TASK INSTRUCTIONS:
Filter the material, keeping only lines with the word "using".

SOURCE INFORMATION:
--- --- ---

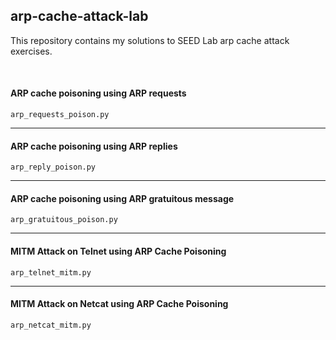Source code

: ## arp-cache-attack-lab
This repository contains my solutions to SEED Lab arp cache attack exercises.

<br>

#### ARP cache poisoning using ARP requests
`arp_requests_poison.py`
___

#### ARP cache poisoning using ARP replies
`arp_reply_poison.py`
___

#### ARP cache poisoning using ARP gratuitous message
`arp_gratuitous_poison.py`
___

#### MITM Attack on Telnet using ARP Cache Poisoning
`arp_telnet_mitm.py`
___

#### MITM Attack on Netcat using ARP Cache Poisoning
`arp_netcat_mitm.py`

--- --- ---

RESULT FOR THIS TASK:
#### ARP cache poisoning using ARP requests
#### ARP cache poisoning using ARP replies
#### ARP cache poisoning using ARP gratuitous message
#### MITM Attack on Telnet using ARP Cache Poisoning
#### MITM Attack on Netcat using ARP Cache Poisoning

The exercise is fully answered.